- _Prompt_
Omit all pictures and transcribe only the lines in the entries below that run from the line with "[test](http://code.foxe6.kozow.com/goog/test/)" through the line with "얕은 비교 - Shallow Equal".

[Document images with source code]
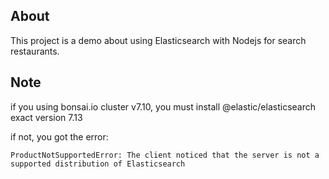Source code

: 
## About
This project is a demo about using Elasticsearch with Nodejs for search restaurants.

## Note
if you using bonsai.io cluster v7.10, you must install @elastic/elasticsearch exact version 7.13

if not, you got the error: 

`
ProductNotSupportedError: The client noticed that the server is not a supported distribution of Elasticsearch
`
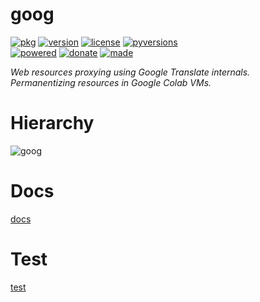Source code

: # goog

<badges>[![pkg](https://img.shields.io/badge/pkg-goog-808080.svg)](http://code.foxe6.kozow.com/goog/)
[![version](https://img.shields.io/pypi/v/goog.svg)](https://pypi.org/project/goog/)
[![license](https://img.shields.io/pypi/l/goog.svg)](https://pypi.org/project/goog/)
[![pyversions](https://img.shields.io/pypi/pyversions/goog.svg)](https://pypi.org/project/goog/)  
[![powered](https://img.shields.io/badge/Say-Thanks-ddddff.svg)](https://saythanks.io/to/foxe6)
[![donate](https://img.shields.io/badge/Donate-Paypal-0070ba.svg)](https://paypal.me/foxe6)
[![made](https://img.shields.io/badge/Made%20with-PyCharm-red.svg)](https://www.jetbrains.com/pycharm/)
</badges>

<i>Web resources proxying using Google Translate internals.<br/>Permanentizing resources in Google Colab VMs.</i>

# Hierarchy

![goog](http://code.foxe6.kozow.com/goog/goog.svg)

# Docs

[docs](http://code.foxe6.kozow.com/goog/docs/)

# Test

[test](http://code.foxe6.kozow.com/goog/test/)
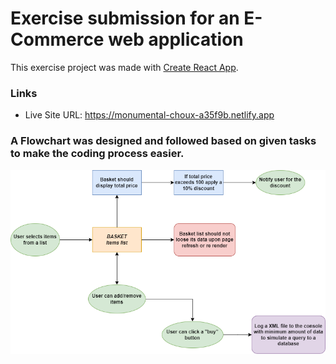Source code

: # Exercise submission for an E-Commerce web application

This exercise project was made with [Create React App](https://github.com/facebook/create-react-app).

### Links

- Live Site URL: https://monumental-choux-a35f9b.netlify.app

### A Flowchart was designed and followed based on given tasks to make the coding process easier.

![](./src/design/E-commerce-flowchart.png)

<!-- ## Exercise instructions had the following tasks

1. Please create a simple single page browser application where the user can add/remove items into their basket from a pool of priced items (dummy, hard-coded within the App).

2. Basket should display total price and allow for quantity changes.

3. When total exceeds €100 then apply 10% discount and notify user.

4. A "buy" button should log (in console) an XML with the minimum amount of data required to describe the state of the basket (assume that this is to be sent to the back-end managing the items).

5. Basket should survive browser refreshes. -->
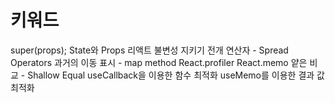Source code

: # 키워드

super(props);
State와 Props
리액트 불변성 지키기
전개 연산자 - Spread Operators
과거의 이동 표시 - map method
React.profiler
React.memo
얕은 비교 - Shallow Equal
useCallback을 이용한 함수 최적화
useMemo를 이용한 결과 값 최적화
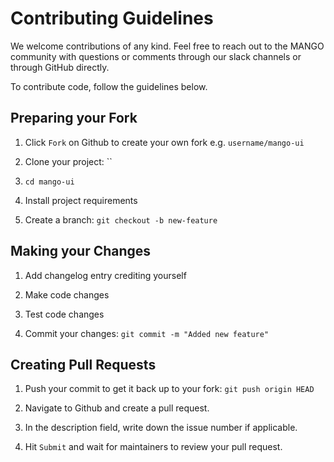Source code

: # Contributing Guidelines

We welcome contributions of any kind. Feel free to reach out to the MANGO community with questions or comments
through our slack channels or through GitHub directly.

To contribute code, follow the guidelines below.

## Preparing your Fork

1. Click `Fork` on Github to create your own fork e.g. `username/mango-ui`

2. Clone your project: ``

3. `cd mango-ui`

4. Install project requirements

5. Create a branch: `git checkout -b new-feature`

## Making your Changes

1. Add changelog entry crediting yourself

2. Make code changes

3. Test code changes

4. Commit your changes: `git commit -m "Added new feature"`

## Creating Pull Requests

1. Push your commit to get it back up to your fork: `git push origin HEAD`

2. Navigate to Github and create a pull request.

3. In the description field, write down the issue number if applicable.

4. Hit `Submit` and wait for maintainers to review your pull request.
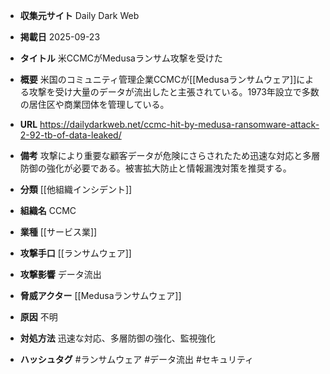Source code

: - **収集元サイト**
Daily Dark Web

- **掲載日**
2025-09-23

- **タイトル**
米CCMCがMedusaランサム攻撃を受けた

- **概要**
米国のコミュニティ管理企業CCMCが[[Medusaランサムウェア]]による攻撃を受け大量のデータが流出したと主張されている。1973年設立で多数の居住区や商業団体を管理している。

- **URL**
https://dailydarkweb.net/ccmc-hit-by-medusa-ransomware-attack-2-92-tb-of-data-leaked/

- **備考**
攻撃により重要な顧客データが危険にさらされたため迅速な対応と多層防御の強化が必要である。被害拡大防止と情報漏洩対策を推奨する。

- **分類**
[[他組織インシデント]]

- **組織名**
CCMC

- **業種**
[[サービス業]]

- **攻撃手口**
[[ランサムウェア]]

- **攻撃影響**
データ流出

- **脅威アクター**
[[Medusaランサムウェア]]

- **原因**
不明

- **対処方法**
迅速な対応、多層防御の強化、監視強化

- **ハッシュタグ**
#ランサムウェア #データ流出 #セキュリティ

- _Response box_
[test](http://code.foxe6.kozow.com/goog/test/)
Source code

: # Exercise submission for an E-Commerce web application

This exercise project was made with [Create React App](https://github.com/facebook/create-react-app).

### Links

- Live Site URL: https://monumental-choux-a35f9b.netlify.app

### A Flowchart was designed and followed based on given tasks to make the coding process easier.

![](./src/design/E-commerce-flowchart.png)

<!-- ## Exercise instructions had the following tasks

1. Please create a simple single page browser application where the user can add/remove items into their basket from a pool of priced items (dummy, hard-coded within the App).

2. Basket should display total price and allow for quantity changes.

3. When total exceeds €100 then apply 10% discount and notify user.

4. A "buy" button should log (in console) an XML with the minimum amount of data required to describe the state of the basket (assume that this is to be sent to the back-end managing the items).

5. Basket should survive browser refreshes. -->
Source code

: # 키워드

super(props);
State와 Props
리액트 불변성 지키기
전개 연산자 - Spread Operators
과거의 이동 표시 - map method
React.profiler
React.memo
얕은 비교 - Shallow Equal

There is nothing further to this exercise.